When I heard this, I began to see that I was letting these fears and doubts haunt me every day. When I am thinking that all is well and my life could not be any better, the old doubts and insecurities begin to creep into my mind and fears sneak in to send my world spinning out of control.
Like Dorothy I long for love and security. Too often I have looked for these in wrong places and with wrong people. I have even counted on filling the hole in my heart through obtaining more and more material possessions. Instead of giving me a sense of security, I found I had created more stress and problems by having more financial difficulties. These difficulties in turn created more stress and offers no security.
The Lion was looking for courage which he already possessed and proved during their travels to Oz. Although I have shown courage when faced with some situations, I find myself cowering in fear all too often. When my life overwhelms me and seems to spin out of control, I am frozen in fear and try to hide from life.
The Tin Man wants a heart in order to show emotion. Sometimes I feel as though my heart is missing when my problems seem to take over my life. I find myself focusing on me and my problems instead of looking around me and seeing the pain of other people. When I do focus on others, I often find their problems are much bigger and more serious than mine. I then remember that I am put on this earth to help and encourage others. I am commanded to come alongside others and help them in their times of troubles. When I do this I find my heart is there and beating strong.
Yes, I even find a part of me when I see the Scarecrow. Remember,. he was looking for a brain. When I want to take my life back into my own hands and do not trust God, I find my brain does not want to work. Instead of telling me to listen to God, it is telling me not to listen to God. It is telling me, “You don’t need help. You are in control of your life and can handle it on your own terms.
Too often I have trusted the “Great Oz”. He offers a false sense of security. He tells me he can get me home where I can find the love and security I seek. He leads me to believe he can give me courage to face my trials, a heart to show compassion, and a brain that will solve all my problems. But what he is telling me are lies….lies that are meant to take my eyes off my Father who can offer me these things.

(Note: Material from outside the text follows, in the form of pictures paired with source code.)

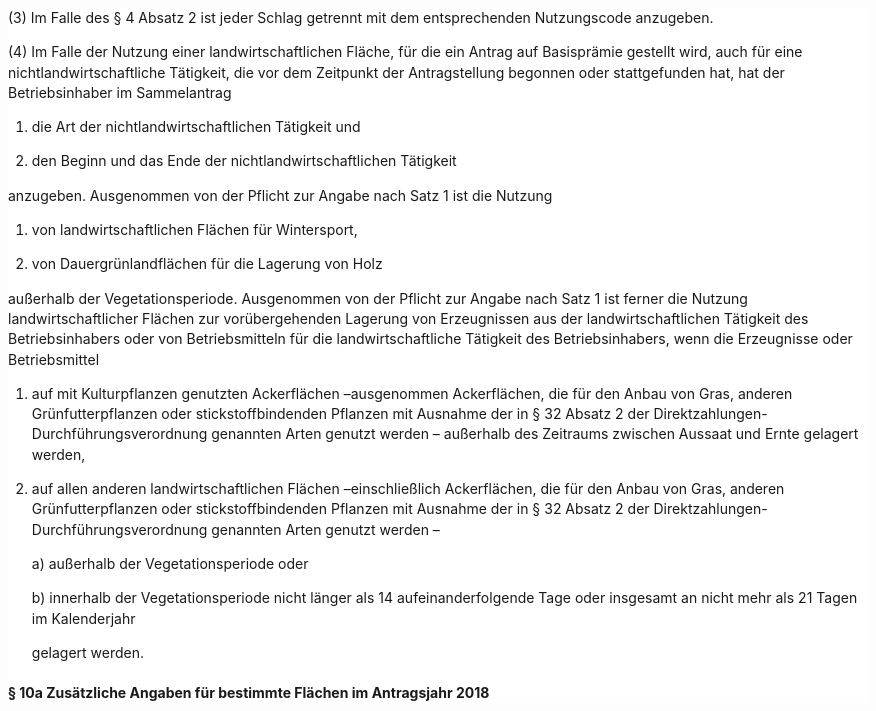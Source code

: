 (3) Im Falle des § 4 Absatz 2 ist jeder Schlag getrennt mit dem
entsprechenden Nutzungscode anzugeben.

(4) Im Falle der Nutzung einer landwirtschaftlichen Fläche, für die
ein Antrag auf Basisprämie gestellt wird, auch für eine
nichtlandwirtschaftliche Tätigkeit, die vor dem Zeitpunkt der
Antragstellung begonnen oder stattgefunden hat, hat der
Betriebsinhaber im Sammelantrag

1.  die Art der nichtlandwirtschaftlichen Tätigkeit und


2.  den Beginn und das Ende der nichtlandwirtschaftlichen Tätigkeit



anzugeben. Ausgenommen von der Pflicht zur Angabe nach Satz 1 ist die
Nutzung

1.  von landwirtschaftlichen Flächen für Wintersport,


2.  von Dauergrünlandflächen für die Lagerung von Holz



außerhalb der Vegetationsperiode. Ausgenommen von der Pflicht zur
Angabe nach Satz 1 ist ferner die Nutzung landwirtschaftlicher Flächen
zur vorübergehenden Lagerung von Erzeugnissen aus der
landwirtschaftlichen Tätigkeit des Betriebsinhabers oder von
Betriebsmitteln für die landwirtschaftliche Tätigkeit des
Betriebsinhabers, wenn die Erzeugnisse oder Betriebsmittel

1.  auf mit Kulturpflanzen genutzten Ackerflächen –ausgenommen
    Ackerflächen, die für den Anbau von Gras, anderen Grünfutterpflanzen
    oder stickstoffbindenden Pflanzen mit Ausnahme der in § 32 Absatz 2
    der Direktzahlungen-Durchführungsverordnung genannten Arten genutzt
    werden – außerhalb des Zeitraums zwischen Aussaat und Ernte gelagert
    werden,


2.  auf allen anderen landwirtschaftlichen Flächen –einschließlich
    Ackerflächen, die für den Anbau von Gras, anderen Grünfutterpflanzen
    oder stickstoffbindenden Pflanzen mit Ausnahme der in § 32 Absatz 2
    der Direktzahlungen-Durchführungsverordnung genannten Arten genutzt
    werden –

    a)  außerhalb der Vegetationsperiode oder


    b)  innerhalb der Vegetationsperiode nicht länger als 14
        aufeinanderfolgende Tage oder insgesamt an nicht mehr als 21 Tagen im
        Kalenderjahr



    gelagert werden.





#### § 10a Zusätzliche Angaben für bestimmte Flächen im Antragsjahr 2018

I have learned through many hard lessons that only with God can I live a life of peace and joy. God is the life giver and sustainer of life and security. I will have doubts and fears and suffer from insecurity but He will always be by my side to see me through the troublers I face. I will not have smooth sailing every day but He will never let me down. Sometimes He will calm the storm, but often He will calm me so I can make it through the storm. Although I will feel insecure and unloved, lack courage, lose my heart for compassion, or my brain is sending me wrong signals, I know He is there giving me His messages of love and peace. I know that even when I feel like Dorothy looking for security and a way home, I know He loves me and He gives me the greatest security that I will ever know.
After the movie ended, I looked over at the kids. They were all sound asleep but I knew I would never look at this movie the same way again. A childhood favorite has now become a daily reminder that God’s love can be seen in day to day life. I might let God down but He will never let me down. How encouraging is that?